Figure 4 shows the reconstruction loss, which is the negative log likelihood of the data. It can be seen that the reconstruction loss decreases up to 5000 time steps after which there is a steady increase. This is because during training a concept called KL annealing is implemented. This involves zeroing the KL loss and gradually increasing its weight to 1. So until 5000 time steps, the network focuses entirely on reconstruction and hence the decrease. But later, the KL term kicks in we see the reconstruction suffering.

Figure 6: KL Loss for the global latent with time steps
Figure 7: Histogram of active global latents with hierarchical prior

From Figure 5 we can see that the KL loss starts high and rapidly decreases. This is characteristic of a VAE where it tries to match the posterior with the prior and reduce the KL loss. In our case, we have two RNNs with high representational power mimicking the prior and the posterior, which might be the reason why they match up so soon. The KL loss for the global latent shows a similar behavior as seen in Figure 6. Figure 7 shows the histogram of the global latent variables and it is seen that most of the latent variables are close to zero.

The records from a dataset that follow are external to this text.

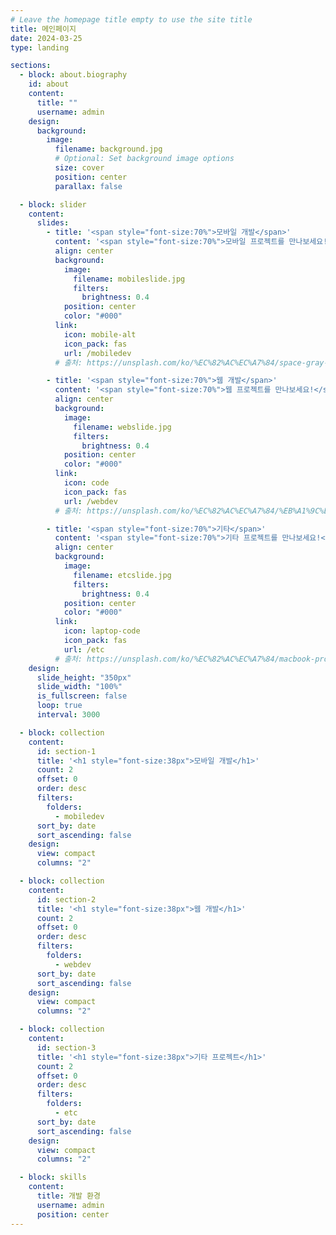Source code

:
 ```yaml
---
# Leave the homepage title empty to use the site title
title: 메인페이지
date: 2024-03-25
type: landing

sections:
  - block: about.biography
    id: about
    content:
      title: ""
      username: admin
    design:
      background:
        image:
          filename: background.jpg
          # Optional: Set background image options
          size: cover
          position: center
          parallax: false

  - block: slider
    content:
      slides:
        - title: '<span style="font-size:70%">모바일 개발</span>'
          content: '<span style="font-size:70%">모바일 프로젝트를 만나보세요!</span>'
          align: center
          background:
            image:
              filename: mobileslide.jpg
              filters:
                brightness: 0.4
            position: center
            color: "#000"
          link:
            icon: mobile-alt
            icon_pack: fas
            url: /mobiledev
          # 출처: https://unsplash.com/ko/%EC%82%AC%EC%A7%84/space-gray-iphone-x-9e9PD9blAto

        - title: '<span style="font-size:70%">웹 개발</span>'
          content: '<span style="font-size:70%">웹 프로젝트를 만나보세요!</span>'
          align: center
          background:
            image:
              filename: webslide.jpg
              filters:
                brightness: 0.4
            position: center
            color: "#000"
          link:
            icon: code
            icon_pack: fas
            url: /webdev
          # 출처: https://unsplash.com/ko/%EC%82%AC%EC%A7%84/%EB%A1%9C%EA%B3%A0-JySoEnr-eOg

        - title: '<span style="font-size:70%">기타</span>'
          content: '<span style="font-size:70%">기타 프로젝트를 만나보세요!</span>'
          align: center
          background:
            image:
              filename: etcslide.jpg
              filters:
                brightness: 0.4
            position: center
            color: "#000"
          link:
            icon: laptop-code
            icon_pack: fas
            url: /etc
          # 출처: https://unsplash.com/ko/%EC%82%AC%EC%A7%84/macbook-pro-showing-programming-language-xrVDYZRGdw4
    design:
      slide_height: "350px"
      slide_width: "100%"
      is_fullscreen: false
      loop: true
      interval: 3000

  - block: collection
    content:
      id: section-1
      title: '<h1 style="font-size:38px">모바일 개발</h1>'
      count: 2
      offset: 0
      order: desc
      filters:
        folders:
          - mobiledev
      sort_by: date
      sort_ascending: false
    design:
      view: compact
      columns: "2"

  - block: collection
    content:
      id: section-2
      title: '<h1 style="font-size:38px">웹 개발</h1>'
      count: 2
      offset: 0
      order: desc
      filters:
        folders:
          - webdev
      sort_by: date
      sort_ascending: false
    design:
      view: compact
      columns: "2"

  - block: collection
    content:
      id: section-3
      title: '<h1 style="font-size:38px">기타 프로젝트</h1>'
      count: 2
      offset: 0
      order: desc
      filters:
        folders:
          - etc
      sort_by: date
      sort_ascending: false
    design:
      view: compact
      columns: "2"

  - block: skills
    content:
      title: 개발 환경
      username: admin
      position: center
---
```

### With simple prior and hierarchical posterior

In this experiment, a Normal Gaussian prior is used for all the words and the global latent representation.

Figure 8: Reconstruction loss with independent prior

It can be seen from Figure 8 that the reconstruction loss is much lesser than the one with the hierarchical prior. Also, after the KL term is kicks in the reconstruction loss doesn't suffer as much as the previous case.

Figure 9: KL Loss for the global latent with independent prior
Figure 10: Histogram of active global latents with indpendent prior

The global latent loss in Figure 9 is similar to the one observed with the hierarchy in the sense that it rapidly goes to zero after the KL term starts. Figure 10 shows the histogram of the active global latent variables and it is observed that more of the global latent variables are on when compared to the previous case. The histogram can be read as follows: The y-axis denotes the time steps, the x-axis denoted the bins and the z-axis denotes the number of variables falling into that particular bin. With hierarchy, it was seen that these variables were all cluttered around zero, but with independent prior, we see that the variables are more spread out. This means that more information is available in the latent variables and this should explain the improvement in the reconstruction even though the posterior matches the prior quite well.

It is surprising that we see better performance with an independent prior than a hierarchical prior. This can be partly be explained by the fact that the prior is made weak and not given much representation power to easily match the hierarchical posterior thus keeping many latent variables active in the process which helps in reconstruction and diversity. It could also be that the hierarchical prior needs to be tuned in a better way to work with the present model. Because of the deep nature of the model, parameter tuning affects the performance of the model quite a bit and therefore needs to be given careful consideration. Also, other techniques like KL term reweighting need to be tried and tested.

## Conclusions

Variational models can be better language models because of their inherent diversity supporting nature. This brings with it the burden of additional parameter tuning which needs to be carried out carefully so that the model performs as desired. We discussed two models and saw their performance in Tensorflow. The model with the hierarchical prior performs worse than expected, not showing a satisfactory reduction in the reconstruction loss. On the other hand, the simple independent prior performs better and can be useful in getting independent word representations in a sentence context.

## Annotated Bibliography

1. A tutorial on Variational Autoencoders
2. Marcus, Mitchell P., Mary Ann Marcinkiewicz, and Beatrice Santorini., 1993, "Building a large annotated corpus of English: The Penn Treebank.", Computational linguistics 19.2 (1993): 313-330.